Understanding MultiModal LLMs

article link here
below are the highlights of my understanding of the article which can hopefully help build a better intuition into these kinds of models.

Common approaches to building multimodal LLMs

Convert images into tokens that look like text tokens. Everything goes into a single LLM decoder.
So images -> vision encoder -> projection -> [visual tokens]. Then we feed [visual tokens] and [text tokens] into llm decoder.
[visual tokens] and [text tokens] go into the same self-attention layers.
examples LLaVA, Qwen-VL, PalM-E.
fine-tuning is fairly straightfoward since the standard llm remains unchanged.
llm’s self attention now needs to handle both language and the cross-modal reasoning in the same layers.

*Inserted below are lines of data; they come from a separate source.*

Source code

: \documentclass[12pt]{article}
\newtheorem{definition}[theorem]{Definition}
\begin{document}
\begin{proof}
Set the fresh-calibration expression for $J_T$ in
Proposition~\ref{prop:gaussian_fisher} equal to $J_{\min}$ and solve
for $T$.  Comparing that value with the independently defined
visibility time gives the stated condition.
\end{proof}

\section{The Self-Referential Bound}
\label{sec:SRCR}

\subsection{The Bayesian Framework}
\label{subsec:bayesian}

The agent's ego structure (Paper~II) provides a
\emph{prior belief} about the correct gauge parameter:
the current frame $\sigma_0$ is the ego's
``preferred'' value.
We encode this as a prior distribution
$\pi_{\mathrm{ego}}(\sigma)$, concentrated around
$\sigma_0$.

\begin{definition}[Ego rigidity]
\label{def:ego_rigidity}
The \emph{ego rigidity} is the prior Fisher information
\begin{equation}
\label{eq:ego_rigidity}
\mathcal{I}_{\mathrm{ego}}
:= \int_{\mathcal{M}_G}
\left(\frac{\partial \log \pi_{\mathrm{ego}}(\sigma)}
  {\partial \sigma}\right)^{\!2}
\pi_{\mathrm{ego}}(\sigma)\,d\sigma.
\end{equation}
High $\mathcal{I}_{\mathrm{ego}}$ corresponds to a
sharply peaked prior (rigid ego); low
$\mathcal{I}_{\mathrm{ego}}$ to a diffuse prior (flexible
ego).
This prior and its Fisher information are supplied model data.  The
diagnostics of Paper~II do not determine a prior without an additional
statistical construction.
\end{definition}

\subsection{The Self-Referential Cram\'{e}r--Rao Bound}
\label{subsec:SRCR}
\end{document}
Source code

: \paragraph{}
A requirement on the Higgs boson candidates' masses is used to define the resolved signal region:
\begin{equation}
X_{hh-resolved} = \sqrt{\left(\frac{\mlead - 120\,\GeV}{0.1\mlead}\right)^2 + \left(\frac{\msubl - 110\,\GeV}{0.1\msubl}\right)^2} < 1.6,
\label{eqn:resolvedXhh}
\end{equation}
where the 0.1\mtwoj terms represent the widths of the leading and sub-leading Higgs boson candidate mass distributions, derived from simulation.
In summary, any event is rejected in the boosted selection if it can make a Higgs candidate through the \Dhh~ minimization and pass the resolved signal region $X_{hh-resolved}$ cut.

Visual tokens use up our context length so that might not be best in some cases.
How does this tie into our work? The image encoder is usually a pre-trained vision transformer like CLIP or OpenCLIP.
Molmo models use and off-the-shelf vision transformer (CLIP) and a projector that aligns image features to the language model. They update all paramters in a single approach instead of using multi-stage training.

Main idea is to keep vision and language in separate pipelines. Then we add cross-attention layers where we can get cross attention across the visual and text features.
llm needs extra layers to handle the cross-attention.
Flamingo, Emu, BLIP-2.
LLama family of models use cross-attention based approach. They include video and speech as other modalities as well actually.